> Work to complete
Working from the entries below, give again each line from the first through the one containing "사용할 수 있습니다. |", exactly and with nothing else.

[Dataset entries]
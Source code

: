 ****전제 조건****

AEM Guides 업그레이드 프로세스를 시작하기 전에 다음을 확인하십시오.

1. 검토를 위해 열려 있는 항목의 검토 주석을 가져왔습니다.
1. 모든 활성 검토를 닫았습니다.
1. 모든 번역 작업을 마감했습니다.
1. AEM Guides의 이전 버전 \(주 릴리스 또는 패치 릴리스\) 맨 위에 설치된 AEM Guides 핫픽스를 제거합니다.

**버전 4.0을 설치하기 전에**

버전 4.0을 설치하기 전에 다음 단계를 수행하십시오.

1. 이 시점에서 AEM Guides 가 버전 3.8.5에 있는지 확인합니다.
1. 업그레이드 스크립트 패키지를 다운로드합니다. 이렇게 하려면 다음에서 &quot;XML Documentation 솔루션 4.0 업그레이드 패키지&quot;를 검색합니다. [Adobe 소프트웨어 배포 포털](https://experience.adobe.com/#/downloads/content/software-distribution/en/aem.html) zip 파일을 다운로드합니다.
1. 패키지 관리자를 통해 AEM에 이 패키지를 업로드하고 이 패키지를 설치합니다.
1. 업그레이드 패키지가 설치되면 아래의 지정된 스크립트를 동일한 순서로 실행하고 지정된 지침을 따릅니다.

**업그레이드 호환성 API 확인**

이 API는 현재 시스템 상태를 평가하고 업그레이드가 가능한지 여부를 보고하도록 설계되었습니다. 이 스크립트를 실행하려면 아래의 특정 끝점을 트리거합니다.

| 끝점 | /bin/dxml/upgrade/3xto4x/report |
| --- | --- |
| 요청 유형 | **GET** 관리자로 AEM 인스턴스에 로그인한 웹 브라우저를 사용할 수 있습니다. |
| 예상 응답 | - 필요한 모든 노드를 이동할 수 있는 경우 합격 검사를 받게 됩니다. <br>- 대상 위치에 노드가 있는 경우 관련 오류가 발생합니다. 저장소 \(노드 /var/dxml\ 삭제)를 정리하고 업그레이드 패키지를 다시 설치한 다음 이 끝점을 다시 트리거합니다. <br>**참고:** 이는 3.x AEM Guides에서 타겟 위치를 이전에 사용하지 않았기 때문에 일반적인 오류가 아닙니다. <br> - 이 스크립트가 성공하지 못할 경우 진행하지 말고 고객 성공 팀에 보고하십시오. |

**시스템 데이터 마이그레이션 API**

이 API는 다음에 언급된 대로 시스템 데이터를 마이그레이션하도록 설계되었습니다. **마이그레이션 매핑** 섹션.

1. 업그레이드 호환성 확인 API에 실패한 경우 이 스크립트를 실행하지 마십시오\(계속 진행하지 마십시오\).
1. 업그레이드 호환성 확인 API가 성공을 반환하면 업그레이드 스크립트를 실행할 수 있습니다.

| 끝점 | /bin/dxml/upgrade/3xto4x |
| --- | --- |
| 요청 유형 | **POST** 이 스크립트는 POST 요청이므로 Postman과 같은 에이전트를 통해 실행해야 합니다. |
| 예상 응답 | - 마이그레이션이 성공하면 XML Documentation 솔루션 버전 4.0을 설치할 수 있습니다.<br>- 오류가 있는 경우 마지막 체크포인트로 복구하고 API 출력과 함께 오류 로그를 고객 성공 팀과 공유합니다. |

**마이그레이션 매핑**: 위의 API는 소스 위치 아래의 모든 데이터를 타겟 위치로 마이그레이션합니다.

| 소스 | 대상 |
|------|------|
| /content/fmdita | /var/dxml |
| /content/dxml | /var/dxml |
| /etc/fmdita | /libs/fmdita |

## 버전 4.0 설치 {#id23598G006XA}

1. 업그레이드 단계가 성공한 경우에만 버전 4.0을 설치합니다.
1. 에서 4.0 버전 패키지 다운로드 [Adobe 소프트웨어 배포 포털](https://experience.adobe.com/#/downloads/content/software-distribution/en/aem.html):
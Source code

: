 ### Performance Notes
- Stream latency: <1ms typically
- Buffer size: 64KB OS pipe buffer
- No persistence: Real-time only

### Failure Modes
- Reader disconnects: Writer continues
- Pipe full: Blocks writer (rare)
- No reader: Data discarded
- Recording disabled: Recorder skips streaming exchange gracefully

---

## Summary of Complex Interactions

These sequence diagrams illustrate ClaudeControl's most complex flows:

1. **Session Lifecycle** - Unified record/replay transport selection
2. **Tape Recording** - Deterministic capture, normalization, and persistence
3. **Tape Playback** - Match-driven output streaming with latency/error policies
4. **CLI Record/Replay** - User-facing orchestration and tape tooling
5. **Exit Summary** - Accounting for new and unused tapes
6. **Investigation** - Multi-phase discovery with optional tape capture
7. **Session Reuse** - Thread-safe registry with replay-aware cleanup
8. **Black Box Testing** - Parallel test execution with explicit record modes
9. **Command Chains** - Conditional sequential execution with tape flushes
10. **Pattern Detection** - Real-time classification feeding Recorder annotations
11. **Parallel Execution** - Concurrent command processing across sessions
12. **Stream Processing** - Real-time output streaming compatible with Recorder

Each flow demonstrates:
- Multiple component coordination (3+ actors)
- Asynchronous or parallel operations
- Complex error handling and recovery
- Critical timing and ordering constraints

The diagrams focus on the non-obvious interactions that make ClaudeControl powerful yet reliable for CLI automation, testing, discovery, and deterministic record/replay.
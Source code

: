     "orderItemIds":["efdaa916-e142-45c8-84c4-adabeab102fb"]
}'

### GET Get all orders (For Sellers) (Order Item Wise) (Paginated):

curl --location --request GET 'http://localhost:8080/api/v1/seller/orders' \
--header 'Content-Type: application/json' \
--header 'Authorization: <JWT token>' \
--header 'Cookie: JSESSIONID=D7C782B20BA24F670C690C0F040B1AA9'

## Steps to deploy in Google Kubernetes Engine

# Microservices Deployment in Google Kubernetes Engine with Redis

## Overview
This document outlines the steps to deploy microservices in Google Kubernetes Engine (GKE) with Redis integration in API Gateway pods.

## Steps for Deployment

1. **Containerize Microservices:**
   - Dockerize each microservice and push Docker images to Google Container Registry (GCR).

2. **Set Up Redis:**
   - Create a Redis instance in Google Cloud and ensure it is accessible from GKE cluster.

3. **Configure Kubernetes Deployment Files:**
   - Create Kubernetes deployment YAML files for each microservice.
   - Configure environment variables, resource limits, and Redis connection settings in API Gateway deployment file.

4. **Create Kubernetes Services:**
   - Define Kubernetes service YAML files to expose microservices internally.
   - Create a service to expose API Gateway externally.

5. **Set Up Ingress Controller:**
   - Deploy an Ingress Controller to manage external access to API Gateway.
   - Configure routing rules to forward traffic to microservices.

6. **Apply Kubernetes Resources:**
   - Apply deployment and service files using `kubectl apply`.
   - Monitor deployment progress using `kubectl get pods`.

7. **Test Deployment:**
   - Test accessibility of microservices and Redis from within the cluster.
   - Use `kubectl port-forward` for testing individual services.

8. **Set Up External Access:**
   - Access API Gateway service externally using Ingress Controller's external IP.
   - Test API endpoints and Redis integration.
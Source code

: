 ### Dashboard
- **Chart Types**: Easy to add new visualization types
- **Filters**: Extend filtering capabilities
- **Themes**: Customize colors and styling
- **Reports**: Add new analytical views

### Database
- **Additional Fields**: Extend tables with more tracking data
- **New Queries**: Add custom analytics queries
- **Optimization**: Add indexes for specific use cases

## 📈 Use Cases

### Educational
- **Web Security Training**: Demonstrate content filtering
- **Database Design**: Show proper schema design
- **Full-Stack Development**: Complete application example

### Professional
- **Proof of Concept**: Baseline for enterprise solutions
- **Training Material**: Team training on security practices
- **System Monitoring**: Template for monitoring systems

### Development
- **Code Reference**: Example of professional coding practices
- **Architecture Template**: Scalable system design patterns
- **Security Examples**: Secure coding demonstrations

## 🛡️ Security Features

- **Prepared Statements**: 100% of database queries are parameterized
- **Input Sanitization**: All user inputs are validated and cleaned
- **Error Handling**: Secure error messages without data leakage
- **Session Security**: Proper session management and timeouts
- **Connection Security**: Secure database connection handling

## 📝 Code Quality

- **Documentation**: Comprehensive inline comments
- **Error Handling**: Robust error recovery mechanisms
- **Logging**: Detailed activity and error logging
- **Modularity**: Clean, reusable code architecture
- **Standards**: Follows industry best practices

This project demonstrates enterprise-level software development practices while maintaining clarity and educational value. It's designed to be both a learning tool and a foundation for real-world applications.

> Answer to this exercise
Source code

: ****전제 조건****

AEM Guides 업그레이드 프로세스를 시작하기 전에 다음을 확인하십시오.

1. 검토를 위해 열려 있는 항목의 검토 주석을 가져왔습니다.
1. 모든 활성 검토를 닫았습니다.
1. 모든 번역 작업을 마감했습니다.
1. AEM Guides의 이전 버전 \(주 릴리스 또는 패치 릴리스\) 맨 위에 설치된 AEM Guides 핫픽스를 제거합니다.

**버전 4.0을 설치하기 전에**

버전 4.0을 설치하기 전에 다음 단계를 수행하십시오.

1. 이 시점에서 AEM Guides 가 버전 3.8.5에 있는지 확인합니다.
1. 업그레이드 스크립트 패키지를 다운로드합니다. 이렇게 하려면 다음에서 &quot;XML Documentation 솔루션 4.0 업그레이드 패키지&quot;를 검색합니다. [Adobe 소프트웨어 배포 포털](https://experience.adobe.com/#/downloads/content/software-distribution/en/aem.html) zip 파일을 다운로드합니다.
1. 패키지 관리자를 통해 AEM에 이 패키지를 업로드하고 이 패키지를 설치합니다.
1. 업그레이드 패키지가 설치되면 아래의 지정된 스크립트를 동일한 순서로 실행하고 지정된 지침을 따릅니다.

**업그레이드 호환성 API 확인**

이 API는 현재 시스템 상태를 평가하고 업그레이드가 가능한지 여부를 보고하도록 설계되었습니다. 이 스크립트를 실행하려면 아래의 특정 끝점을 트리거합니다.

| 끝점 | /bin/dxml/upgrade/3xto4x/report |
| --- | --- |
| 요청 유형 | **GET** 관리자로 AEM 인스턴스에 로그인한 웹 브라우저를 사용할 수 있습니다. |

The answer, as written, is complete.